» **Collected data**:
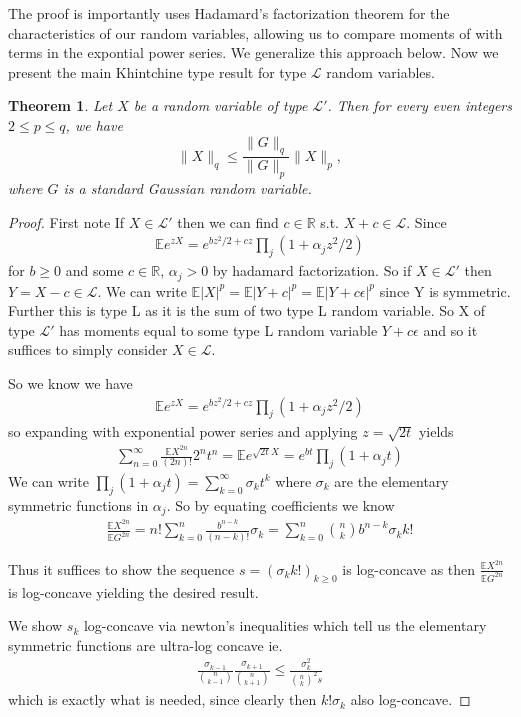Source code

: \documentclass[10pt]{article}
\newcommand{\E}{\mathbb{E}}
\newcommand{\1}{\textbf{1}}
\newcommand{\R}{\mathbb{R}}
\newtheorem{theorem}{Theorem}
\theoremstyle{remark}
\theoremstyle{definition}
\begin{document}
The proof is importantly uses Hadamard's factorization theorem for the characteristics of our random variables, allowing us to compare moments of with terms in the expontial power series. We generalize this approach below. Now we present the main Khintchine type result for type $\mathcal{L}$ random variables. 

\begin{theorem}
Let $X$ be a random variable of type $\mathcal{L}'$. Then for every even integers $2 \leq p \leq q$, we have
\begin{equation*}\label{eq:mom-comp}
\|X\|_q \leq \frac{\|G\|_q}{\|G\|_p}\|X\|_p,
\end{equation*}
where $G$ is a standard Gaussian random variable.
\end{theorem}

\begin{proof}
	First note If $X \in \mathcal{L}'$ then we can find $c \in \R$ s.t. $X+c \in \mathcal{L}$. Since
	\begin{align*}
		\E e^{zX} = e^{bz^2/2+cz}\prod_j(1+\alpha_jz^2/2)
	\end{align*}
	for $b \geq 0$ and some $c \in \R$, $\alpha_j > 0$ by hadamard factorization. So if $X \in \mathcal{L}'$ then $Y = X-c \in \mathcal{L}$. We can write $\E|X|^p = \E|Y+c|^p = \E|Y+c\epsilon|^p$ since Y is symmetric. Further this is type L as it is the sum of two type L random variable. So X of type $\mathcal{L}'$ has moments equal to some type L random variable $Y+c\epsilon$ and so it suffices to simply consider $X \in \mathcal{L}$.

	So we know we have
	\begin{align*}
		\E e^{zX} = e^{bz^2/2+cz}\prod_j(1+\alpha_jz^2/2)
	\end{align*}
	so expanding with exponential power series and applying $z = \sqrt{2t}$ yields
	\begin{align*}
		\sum_{n=0}^{\infty}\frac{\E X^{2n}}{(2n)!} 2^nt^n = \E e^{\sqrt{2t}X} = e^{bt}\prod_j(1+\alpha_j t)
	\end{align*}
	We can write $\prod_j(1+\alpha_j t) = \sum_{k=0}^{\infty}\sigma_k t^k$ where $\sigma_k$ are the elementary symmetric functions in $\alpha_j$. So by equating coefficients we know 
	\begin{align*}
		\frac{\E X^{2n}}{\E G^{2n}} = n!\sum_{k=0}^n \frac{b^{n-k}}{(n-k)!}\sigma_k = \sum_{k=0}^n {n \choose k}b^{n-k}\sigma_k k!
	\end{align*}

	Thus it suffices to show the sequence $s = (\sigma_k k!)_{k \geq 0}$ is log-concave as then $\frac{\E X^{2n}}{\E G^{2n}}$ is log-concave yielding the desired result. 

	We show $s_k$ log-concave via newton's inequalities which tell us the elementary symmetric functions are ultra-log concave ie.
	\begin{align*}
		\frac{\sigma_{k-1}}{{n \choose k-1}}\frac{\sigma_{k+1}}{{n \choose k+1}} \leq \frac{\sigma_{k}^2}{{n \choose k}^2s}
	\end{align*}
	which is exactly what is needed, since clearly then $k!\sigma_k$ also log-concave.
\end{proof}
\end{document}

» **Aim of the task**:
Reply with nothing but a number: how many lines of the entries above contain the string "show"?

» **Task output**:
2